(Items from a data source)
....................
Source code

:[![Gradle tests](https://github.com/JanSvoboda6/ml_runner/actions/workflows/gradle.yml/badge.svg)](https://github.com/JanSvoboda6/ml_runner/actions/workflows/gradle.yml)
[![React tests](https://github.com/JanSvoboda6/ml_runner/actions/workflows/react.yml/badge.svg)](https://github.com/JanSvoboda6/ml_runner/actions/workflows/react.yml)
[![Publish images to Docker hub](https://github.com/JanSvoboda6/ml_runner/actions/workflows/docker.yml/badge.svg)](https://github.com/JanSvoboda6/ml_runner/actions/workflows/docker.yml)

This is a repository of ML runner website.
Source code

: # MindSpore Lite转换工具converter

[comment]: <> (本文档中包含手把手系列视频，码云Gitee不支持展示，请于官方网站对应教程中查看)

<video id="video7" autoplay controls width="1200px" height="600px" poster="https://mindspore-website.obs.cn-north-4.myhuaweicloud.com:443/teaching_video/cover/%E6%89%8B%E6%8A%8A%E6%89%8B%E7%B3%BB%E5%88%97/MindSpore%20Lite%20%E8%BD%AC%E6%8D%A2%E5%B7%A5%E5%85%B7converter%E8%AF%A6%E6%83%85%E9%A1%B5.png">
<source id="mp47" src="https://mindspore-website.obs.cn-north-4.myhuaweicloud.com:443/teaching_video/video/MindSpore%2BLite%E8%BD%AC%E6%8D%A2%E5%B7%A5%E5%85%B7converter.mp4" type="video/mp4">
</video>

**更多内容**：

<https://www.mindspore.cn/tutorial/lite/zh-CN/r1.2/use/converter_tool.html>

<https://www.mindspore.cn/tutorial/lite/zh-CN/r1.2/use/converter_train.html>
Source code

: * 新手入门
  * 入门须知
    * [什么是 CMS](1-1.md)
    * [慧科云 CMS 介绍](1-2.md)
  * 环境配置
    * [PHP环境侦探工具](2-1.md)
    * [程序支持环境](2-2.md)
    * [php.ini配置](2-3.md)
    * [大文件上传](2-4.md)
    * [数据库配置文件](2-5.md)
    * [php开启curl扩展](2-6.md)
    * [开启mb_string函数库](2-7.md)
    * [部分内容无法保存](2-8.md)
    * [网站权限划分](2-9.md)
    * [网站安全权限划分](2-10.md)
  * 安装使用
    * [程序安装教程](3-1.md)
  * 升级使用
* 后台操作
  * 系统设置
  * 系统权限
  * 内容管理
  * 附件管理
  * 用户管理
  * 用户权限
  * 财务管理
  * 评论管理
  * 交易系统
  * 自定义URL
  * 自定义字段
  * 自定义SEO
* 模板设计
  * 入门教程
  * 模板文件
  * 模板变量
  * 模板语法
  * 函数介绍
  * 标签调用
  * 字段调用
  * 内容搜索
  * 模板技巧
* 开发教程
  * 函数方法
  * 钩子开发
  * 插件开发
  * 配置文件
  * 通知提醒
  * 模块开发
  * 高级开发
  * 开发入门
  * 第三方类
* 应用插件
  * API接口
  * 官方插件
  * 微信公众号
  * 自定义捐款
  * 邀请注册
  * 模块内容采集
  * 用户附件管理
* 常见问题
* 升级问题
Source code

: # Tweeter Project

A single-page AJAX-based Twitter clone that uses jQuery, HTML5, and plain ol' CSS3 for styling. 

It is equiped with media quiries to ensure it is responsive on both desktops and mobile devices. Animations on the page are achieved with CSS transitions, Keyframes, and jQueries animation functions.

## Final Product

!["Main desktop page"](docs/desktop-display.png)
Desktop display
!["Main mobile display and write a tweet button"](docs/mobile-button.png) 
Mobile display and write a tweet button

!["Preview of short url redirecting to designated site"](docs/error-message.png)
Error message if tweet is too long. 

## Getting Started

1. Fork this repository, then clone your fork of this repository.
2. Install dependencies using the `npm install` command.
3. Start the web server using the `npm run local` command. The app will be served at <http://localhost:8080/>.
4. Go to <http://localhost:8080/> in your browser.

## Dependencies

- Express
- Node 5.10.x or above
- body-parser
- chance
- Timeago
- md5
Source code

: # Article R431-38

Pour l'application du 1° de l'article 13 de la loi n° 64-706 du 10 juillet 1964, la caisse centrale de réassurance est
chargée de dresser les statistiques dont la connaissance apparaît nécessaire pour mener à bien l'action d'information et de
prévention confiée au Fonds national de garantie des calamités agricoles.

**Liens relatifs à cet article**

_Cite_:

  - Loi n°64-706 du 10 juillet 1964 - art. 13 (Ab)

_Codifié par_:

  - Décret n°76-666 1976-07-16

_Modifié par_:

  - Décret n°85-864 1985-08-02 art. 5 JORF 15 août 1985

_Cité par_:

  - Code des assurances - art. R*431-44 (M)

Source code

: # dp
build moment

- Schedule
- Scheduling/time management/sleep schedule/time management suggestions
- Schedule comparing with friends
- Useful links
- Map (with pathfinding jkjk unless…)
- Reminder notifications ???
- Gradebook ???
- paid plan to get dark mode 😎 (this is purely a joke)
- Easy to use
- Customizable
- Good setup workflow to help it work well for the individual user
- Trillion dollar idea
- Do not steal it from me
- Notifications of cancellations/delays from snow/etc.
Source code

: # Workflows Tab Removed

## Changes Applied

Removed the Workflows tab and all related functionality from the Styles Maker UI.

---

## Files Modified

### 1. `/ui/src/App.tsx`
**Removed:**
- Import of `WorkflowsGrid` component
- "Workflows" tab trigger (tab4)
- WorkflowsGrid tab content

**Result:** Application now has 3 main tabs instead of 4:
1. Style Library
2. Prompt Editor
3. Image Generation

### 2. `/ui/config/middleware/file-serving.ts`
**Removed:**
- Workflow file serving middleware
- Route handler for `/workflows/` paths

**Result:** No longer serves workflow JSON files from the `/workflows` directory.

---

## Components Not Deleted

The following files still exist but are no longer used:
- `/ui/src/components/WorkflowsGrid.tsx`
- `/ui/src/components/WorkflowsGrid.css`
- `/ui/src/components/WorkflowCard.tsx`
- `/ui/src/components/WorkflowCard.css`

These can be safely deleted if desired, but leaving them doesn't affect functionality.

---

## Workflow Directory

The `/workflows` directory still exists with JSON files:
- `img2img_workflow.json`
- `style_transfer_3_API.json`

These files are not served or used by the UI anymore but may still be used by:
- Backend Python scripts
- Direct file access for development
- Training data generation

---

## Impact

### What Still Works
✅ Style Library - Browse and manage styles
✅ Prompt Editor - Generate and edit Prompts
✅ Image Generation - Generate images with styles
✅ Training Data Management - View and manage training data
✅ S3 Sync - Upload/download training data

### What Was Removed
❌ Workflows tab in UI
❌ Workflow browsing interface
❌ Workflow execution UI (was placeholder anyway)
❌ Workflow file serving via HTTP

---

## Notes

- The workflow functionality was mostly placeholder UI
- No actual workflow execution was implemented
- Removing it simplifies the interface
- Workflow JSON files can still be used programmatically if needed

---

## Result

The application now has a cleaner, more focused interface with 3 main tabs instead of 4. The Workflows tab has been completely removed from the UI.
....................
WORK TASK: Your response should be made up of the lines in the data that contain the word "WorkflowCard".

SOLUTION TO THIS TASK:
- `/ui/src/components/WorkflowCard.tsx`
- `/ui/src/components/WorkflowCard.css`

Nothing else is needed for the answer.